For weeks now there have been, or so I’m reliably told, spreadsheets and whiteboards tacked to various office walls in Government Buildings, as the great minds in charge of these things work out the permutations of the various dates for the dissolution of the Dáil and the general election. All I can say is this: they should see my fridge door.
Other than politicians, political journalists and poster-printing companies, no one is more invested in finally learning the election date than the parents of primary schoolchildren who will be turfed out of class for the day to facilitate it. When I hear someone in authority blithely sympathise with the fact that, yes, it’s a bit unfortunate that parents “will have to organise childcare” for voting day, I picture them saying “will have to explain why matter and antimatter did not annihilate each other in the first moments of the Big Bang to leave a featureless sea of radiation”. The words seem entirely remote from their realm of experience.

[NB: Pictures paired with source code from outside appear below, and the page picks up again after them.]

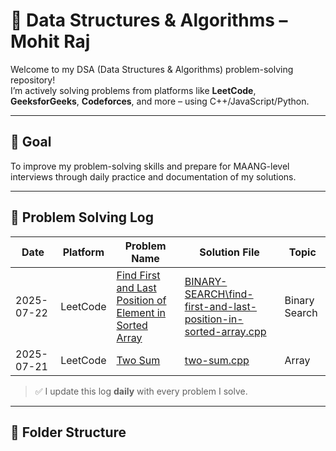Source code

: # 🚀 Data Structures & Algorithms – Mohit Raj

Welcome to my DSA (Data Structures & Algorithms) problem-solving repository!  
I’m actively solving problems from platforms like **LeetCode**, **GeeksforGeeks**, **Codeforces**, and more – using C++/JavaScript/Python.

---

## 🎯 Goal

To improve my problem-solving skills and prepare for MAANG-level interviews through daily practice and documentation of my solutions.

---

## 📅 Problem Solving Log

| Date       | Platform  | Problem Name        | Solution File                                      | Topic         |
|------------|-----------|---------------------|----------------------------------------------------|----------------|
| 2025-07-22 | LeetCode | [Find First and Last Position of Element in Sorted Array](https://leetcode.com/problems/find-first-and-last-position-of-element-in-sorted-array/description/) | [BINARY-SEARCH\find-first-and-last-position-in-sorted-array.cpp](BINARY-SEARCH/find-first-and-last-position-in-sorted-array.cpp) | Binary Search |
| 2025-07-21 | LeetCode  | [Two Sum](https://leetcode.com/problems/two-sum/) | [two-sum.cpp](./leetcode/array/two-sum.cpp)        | Array          |

> ✅ I update this log **daily** with every problem I solve.

---

## 📁 Folder Structure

As you’ll know if you’ve ever actually tried it, “organise childcare” is not a concept that exists in Irish society. And certainly not at short notice. Unless you have a reliable and obliging childminder willing to shift their schedule to accommodate the whims of Simon Harris and the travails of Sinn Féin, “organise childcare” means one of two things: “ask Granny” or “take a day off work”. Granny will be delighted, just as long as nobody reminds her of the fact that she is not entitled to a State pension because she stayed home to mind her own children, and now she’s minding yours, again, for free, so that democracy can prevail.
One more day – in the scheme of the amount of juggling parents of primary schoolchildren have to do to accommodate 77 days off each year, 2.10pm collections on normal days, 11.30am pick ups on a “half day” – is not such a big deal, perhaps. But it’s yet another reminder that the school timetable remains more or less as it was when it was originally developed in the 1830s, and we’re supposed to pretend society hasn’t changed much either.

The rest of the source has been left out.